[Records contained in a dataset]

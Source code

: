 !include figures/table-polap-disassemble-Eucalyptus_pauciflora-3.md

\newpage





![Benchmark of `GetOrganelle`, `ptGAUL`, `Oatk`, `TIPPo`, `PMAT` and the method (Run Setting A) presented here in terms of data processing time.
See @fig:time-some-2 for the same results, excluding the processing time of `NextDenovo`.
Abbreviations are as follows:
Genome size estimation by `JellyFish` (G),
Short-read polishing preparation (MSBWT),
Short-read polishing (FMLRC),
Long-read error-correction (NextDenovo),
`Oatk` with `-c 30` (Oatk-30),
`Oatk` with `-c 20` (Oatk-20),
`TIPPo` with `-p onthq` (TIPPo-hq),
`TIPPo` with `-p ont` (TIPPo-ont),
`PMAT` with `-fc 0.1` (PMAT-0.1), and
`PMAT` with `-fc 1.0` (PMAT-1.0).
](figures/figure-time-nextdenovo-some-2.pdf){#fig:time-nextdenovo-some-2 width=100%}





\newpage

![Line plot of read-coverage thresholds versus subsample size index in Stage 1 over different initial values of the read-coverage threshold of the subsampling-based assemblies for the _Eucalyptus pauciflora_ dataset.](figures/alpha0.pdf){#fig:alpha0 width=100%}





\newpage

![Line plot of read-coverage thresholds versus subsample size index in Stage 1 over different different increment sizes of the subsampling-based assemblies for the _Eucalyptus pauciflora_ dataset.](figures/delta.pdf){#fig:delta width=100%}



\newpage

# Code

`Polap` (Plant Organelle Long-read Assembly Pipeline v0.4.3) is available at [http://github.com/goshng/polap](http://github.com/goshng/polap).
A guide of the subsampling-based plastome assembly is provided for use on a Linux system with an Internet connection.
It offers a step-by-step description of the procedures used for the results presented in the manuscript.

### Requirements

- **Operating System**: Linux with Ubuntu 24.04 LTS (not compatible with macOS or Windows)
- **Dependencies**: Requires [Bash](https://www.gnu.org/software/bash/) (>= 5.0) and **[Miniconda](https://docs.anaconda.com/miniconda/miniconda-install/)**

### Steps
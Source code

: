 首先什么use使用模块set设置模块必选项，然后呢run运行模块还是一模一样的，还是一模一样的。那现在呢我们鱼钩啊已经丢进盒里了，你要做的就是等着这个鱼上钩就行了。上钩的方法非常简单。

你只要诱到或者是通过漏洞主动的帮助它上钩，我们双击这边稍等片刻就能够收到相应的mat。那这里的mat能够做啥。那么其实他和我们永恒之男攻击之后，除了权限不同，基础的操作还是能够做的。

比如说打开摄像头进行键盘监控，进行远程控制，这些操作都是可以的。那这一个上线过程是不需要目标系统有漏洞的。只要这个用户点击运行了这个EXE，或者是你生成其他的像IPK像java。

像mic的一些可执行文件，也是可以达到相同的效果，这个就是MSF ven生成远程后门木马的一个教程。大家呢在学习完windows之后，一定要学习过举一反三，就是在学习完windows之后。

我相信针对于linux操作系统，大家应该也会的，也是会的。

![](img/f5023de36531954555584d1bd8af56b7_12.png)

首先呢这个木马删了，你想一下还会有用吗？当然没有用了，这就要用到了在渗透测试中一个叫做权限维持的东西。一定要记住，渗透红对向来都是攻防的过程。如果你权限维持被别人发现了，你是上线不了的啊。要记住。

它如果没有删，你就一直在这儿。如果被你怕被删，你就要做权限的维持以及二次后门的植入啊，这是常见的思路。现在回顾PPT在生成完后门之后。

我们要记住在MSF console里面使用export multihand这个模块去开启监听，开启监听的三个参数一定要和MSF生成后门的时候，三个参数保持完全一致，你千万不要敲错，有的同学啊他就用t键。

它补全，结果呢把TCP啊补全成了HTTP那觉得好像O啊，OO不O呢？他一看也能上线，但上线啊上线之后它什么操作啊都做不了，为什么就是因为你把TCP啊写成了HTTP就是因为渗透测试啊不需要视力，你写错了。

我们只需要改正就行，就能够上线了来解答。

● **What you will do**: What is the number of lines in the records that include "different"? Answer with that number alone.

● **Exercise response**: 2